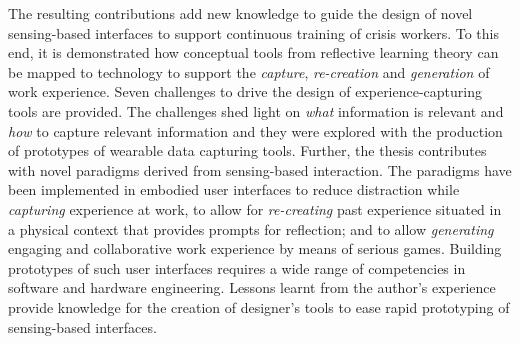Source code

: The resulting contributions add new knowledge to guide the design of novel sensing-based interfaces to support continuous training of crisis workers. To this end, it is demonstrated how conceptual tools from reflective learning theory can be mapped to technology to support the \emph{capture}, \emph{re-creation} and \emph{generation} of work experience. Seven challenges to drive the design of experience-capturing tools are provided. The challenges shed light on \emph{what} information is relevant and \emph{how} to capture relevant information and they were explored with the production of prototypes of wearable data capturing tools. Further, the thesis contributes with novel paradigms derived from sensing-based interaction. The paradigms have been implemented in embodied user interfaces to reduce distraction while \emph{capturing} experience at work, to allow for \emph{re-creating} past experience situated in a physical context that provides prompts for reflection; and to allow \emph{generating} engaging and collaborative work experience by means of serious games. Building prototypes of such user interfaces requires a wide range of competencies in software and hardware engineering. Lessons learnt from the author's experience provide knowledge for the creation of designer's tools to ease rapid prototyping of sensing-based interfaces.
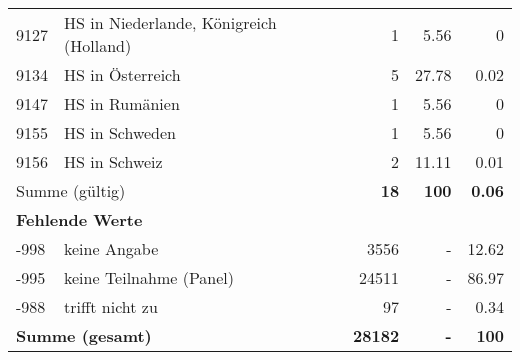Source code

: \begin{longtable}{lXrrr}
     9127 &
     \multicolumn{1}{X}{ HS in Niederlande, Königreich (Holland)   } &


       \num{1} &
       \num[round-mode=places,round-precision=2]{5.56} &
         \num[round-mode=places,round-precision=2]{0} \\

     9134 &
     \multicolumn{1}{X}{ HS in Österreich   } &


       \num{5} &
       \num[round-mode=places,round-precision=2]{27.78} &
         \num[round-mode=places,round-precision=2]{0.02} \\

     9147 &
     \multicolumn{1}{X}{ HS in Rumänien   } &


       \num{1} &
       \num[round-mode=places,round-precision=2]{5.56} &
         \num[round-mode=places,round-precision=2]{0} \\

     9155 &
     \multicolumn{1}{X}{ HS in Schweden   } &


       \num{1} &
       \num[round-mode=places,round-precision=2]{5.56} &
         \num[round-mode=places,round-precision=2]{0} \\

     9156 &
     \multicolumn{1}{X}{ HS in Schweiz   } &


       \num{2} &
       \num[round-mode=places,round-precision=2]{11.11} &
         \num[round-mode=places,round-precision=2]{0.01} \\
     \midrule
     \multicolumn{2}{l}{Summe (gültig)} &
       \textbf{\num{18}} &
     \textbf{100} &
       \textbf{\num[round-mode=places,round-precision=2]{0.06}} \\
     \multicolumn{5}{l}{\textbf{Fehlende Werte}}\\
       -998 &
       keine Angabe &
         \num{3556} &
        - &
         \num[round-mode=places,round-precision=2]{12.62} \\
       -995 &
       keine Teilnahme (Panel) &
         \num{24511} &
        - &
         \num[round-mode=places,round-precision=2]{86.97} \\
       -988 &
       trifft nicht zu &
         \num{97} &
        - &
         \num[round-mode=places,round-precision=2]{0.34} \\
     \midrule
     \multicolumn{2}{l}{\textbf{Summe (gesamt)}} &
          \textbf{\num{28182}} &
        \textbf{-} &
        \textbf{100} \\
     \bottomrule
     \end{longtable}
     
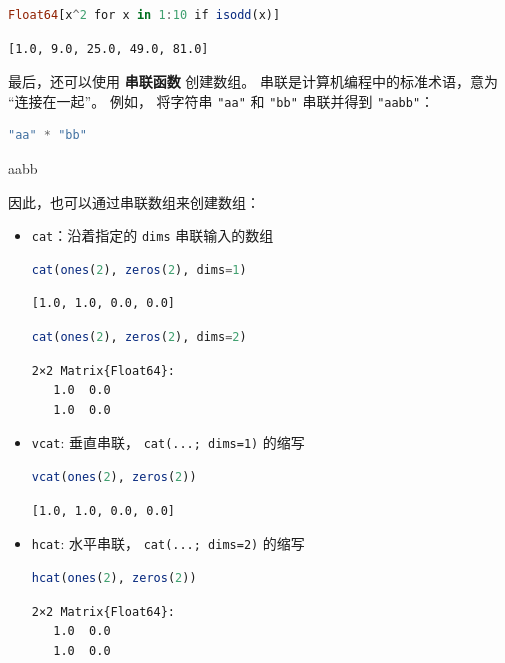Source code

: \documentclass[
  notoc %
]{tufte-book}
\newcommand{\passthrough}[1]{#1}
\begin{document}
\begin{lstlisting}[language=Julia]
Float64[x^2 for x in 1:10 if isodd(x)]
\end{lstlisting}

\begin{lstlisting}[language=Output]
[1.0, 9.0, 25.0, 49.0, 81.0]
\end{lstlisting}

最后，还可以使用 \textbf{串联函数} 创建数组。
串联是计算机编程中的标准术语，意为 ``连接在一起''。 例如， 将字符串
\passthrough{\lstinline!"aa"!} 和 \passthrough{\lstinline!"bb"!}
串联并得到 \passthrough{\lstinline!"aabb"!}：

\begin{lstlisting}[language=Julia]
"aa" * "bb"
\end{lstlisting}

aabb

因此，也可以通过串联数组来创建数组：

\begin{itemize}
\item
  \passthrough{\lstinline!cat!}：沿着指定的
  \passthrough{\lstinline!dims!} 串联输入的数组

  \begin{lstlisting}[language=Julia]
  cat(ones(2), zeros(2), dims=1)
  \end{lstlisting}

  \begin{lstlisting}[language=Output]
  [1.0, 1.0, 0.0, 0.0]
  \end{lstlisting}

  \begin{lstlisting}[language=Julia]
  cat(ones(2), zeros(2), dims=2)
  \end{lstlisting}

  \begin{lstlisting}[language=Output]
  2×2 Matrix{Float64}:
   1.0  0.0
   1.0  0.0
  \end{lstlisting}
\item
  \passthrough{\lstinline!vcat!}: 垂直串联，
  \passthrough{\lstinline!cat(...; dims=1)!} 的缩写

  \begin{lstlisting}[language=Julia]
  vcat(ones(2), zeros(2))
  \end{lstlisting}

  \begin{lstlisting}[language=Output]
  [1.0, 1.0, 0.0, 0.0]
  \end{lstlisting}
\item
  \passthrough{\lstinline!hcat!}: 水平串联，
  \passthrough{\lstinline!cat(...; dims=2)!} 的缩写

  \begin{lstlisting}[language=Julia]
  hcat(ones(2), zeros(2))
  \end{lstlisting}

  \begin{lstlisting}[language=Output]
  2×2 Matrix{Float64}:
   1.0  0.0
   1.0  0.0
  \end{lstlisting}
\end{itemize}
\end{document}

Activity –
Restate the whole of the material word for word without the pictures.

Response to the task –
Source code

: The resulting contributions add new knowledge to guide the design of novel sensing-based interfaces to support continuous training of crisis workers. To this end, it is demonstrated how conceptual tools from reflective learning theory can be mapped to technology to support the \emph{capture}, \emph{re-creation} and \emph{generation} of work experience. Seven challenges to drive the design of experience-capturing tools are provided. The challenges shed light on \emph{what} information is relevant and \emph{how} to capture relevant information and they were explored with the production of prototypes of wearable data capturing tools. Further, the thesis contributes with novel paradigms derived from sensing-based interaction. The paradigms have been implemented in embodied user interfaces to reduce distraction while \emph{capturing} experience at work, to allow for \emph{re-creating} past experience situated in a physical context that provides prompts for reflection; and to allow \emph{generating} engaging and collaborative work experience by means of serious games. Building prototypes of such user interfaces requires a wide range of competencies in software and hardware engineering. Lessons learnt from the author's experience provide knowledge for the creation of designer's tools to ease rapid prototyping of sensing-based interfaces.
Source code

: \begin{longtable}{lXrrr}
     9127 &
     \multicolumn{1}{X}{ HS in Niederlande, Königreich (Holland)   } &


       \num{1} &
       \num[round-mode=places,round-precision=2]{5.56} &
         \num[round-mode=places,round-precision=2]{0} \\

     9134 &
     \multicolumn{1}{X}{ HS in Österreich   } &


       \num{5} &
       \num[round-mode=places,round-precision=2]{27.78} &
         \num[round-mode=places,round-precision=2]{0.02} \\

     9147 &
     \multicolumn{1}{X}{ HS in Rumänien   } &


       \num{1} &
       \num[round-mode=places,round-precision=2]{5.56} &
         \num[round-mode=places,round-precision=2]{0} \\

     9155 &
     \multicolumn{1}{X}{ HS in Schweden   } &


       \num{1} &
       \num[round-mode=places,round-precision=2]{5.56} &
         \num[round-mode=places,round-precision=2]{0} \\

     9156 &
     \multicolumn{1}{X}{ HS in Schweiz   } &


       \num{2} &
       \num[round-mode=places,round-precision=2]{11.11} &
         \num[round-mode=places,round-precision=2]{0.01} \\
     \midrule
     \multicolumn{2}{l}{Summe (gültig)} &
       \textbf{\num{18}} &
     \textbf{100} &
       \textbf{\num[round-mode=places,round-precision=2]{0.06}} \\
     \multicolumn{5}{l}{\textbf{Fehlende Werte}}\\
       -998 &
       keine Angabe &
         \num{3556} &
        - &
         \num[round-mode=places,round-precision=2]{12.62} \\
       -995 &
       keine Teilnahme (Panel) &
         \num{24511} &
        - &
         \num[round-mode=places,round-precision=2]{86.97} \\
       -988 &
       trifft nicht zu &
         \num{97} &
        - &
         \num[round-mode=places,round-precision=2]{0.34} \\
     \midrule
     \multicolumn{2}{l}{\textbf{Summe (gesamt)}} &
          \textbf{\num{28182}} &
        \textbf{-} &
        \textbf{100} \\
     \bottomrule
     \end{longtable}
     
Source code

: \documentclass[
  notoc %
]{tufte-book}
\newcommand{\passthrough}[1]{#1}
\begin{document}
\begin{lstlisting}[language=Julia]
Float64[x^2 for x in 1:10 if isodd(x)]
\end{lstlisting}

\begin{lstlisting}[language=Output]
[1.0, 9.0, 25.0, 49.0, 81.0]
\end{lstlisting}

最后，还可以使用 \textbf{串联函数} 创建数组。
串联是计算机编程中的标准术语，意为 ``连接在一起''。 例如， 将字符串
\passthrough{\lstinline!"aa"!} 和 \passthrough{\lstinline!"bb"!}
串联并得到 \passthrough{\lstinline!"aabb"!}：

\begin{lstlisting}[language=Julia]
"aa" * "bb"
\end{lstlisting}

aabb

因此，也可以通过串联数组来创建数组：

\begin{itemize}
\item
  \passthrough{\lstinline!cat!}：沿着指定的
  \passthrough{\lstinline!dims!} 串联输入的数组

  \begin{lstlisting}[language=Julia]
  cat(ones(2), zeros(2), dims=1)
  \end{lstlisting}

  \begin{lstlisting}[language=Output]
  [1.0, 1.0, 0.0, 0.0]
  \end{lstlisting}

  \begin{lstlisting}[language=Julia]
  cat(ones(2), zeros(2), dims=2)
  \end{lstlisting}

  \begin{lstlisting}[language=Output]
  2×2 Matrix{Float64}:
   1.0  0.0
   1.0  0.0
  \end{lstlisting}
\item
  \passthrough{\lstinline!vcat!}: 垂直串联，
  \passthrough{\lstinline!cat(...; dims=1)!} 的缩写

  \begin{lstlisting}[language=Julia]
  vcat(ones(2), zeros(2))
  \end{lstlisting}

  \begin{lstlisting}[language=Output]
  [1.0, 1.0, 0.0, 0.0]
  \end{lstlisting}
\item
  \passthrough{\lstinline!hcat!}: 水平串联，
  \passthrough{\lstinline!cat(...; dims=2)!} 的缩写

  \begin{lstlisting}[language=Julia]
  hcat(ones(2), zeros(2))
  \end{lstlisting}

  \begin{lstlisting}[language=Output]
  2×2 Matrix{Float64}:
   1.0  0.0
   1.0  0.0
  \end{lstlisting}
\end{itemize}
\end{document}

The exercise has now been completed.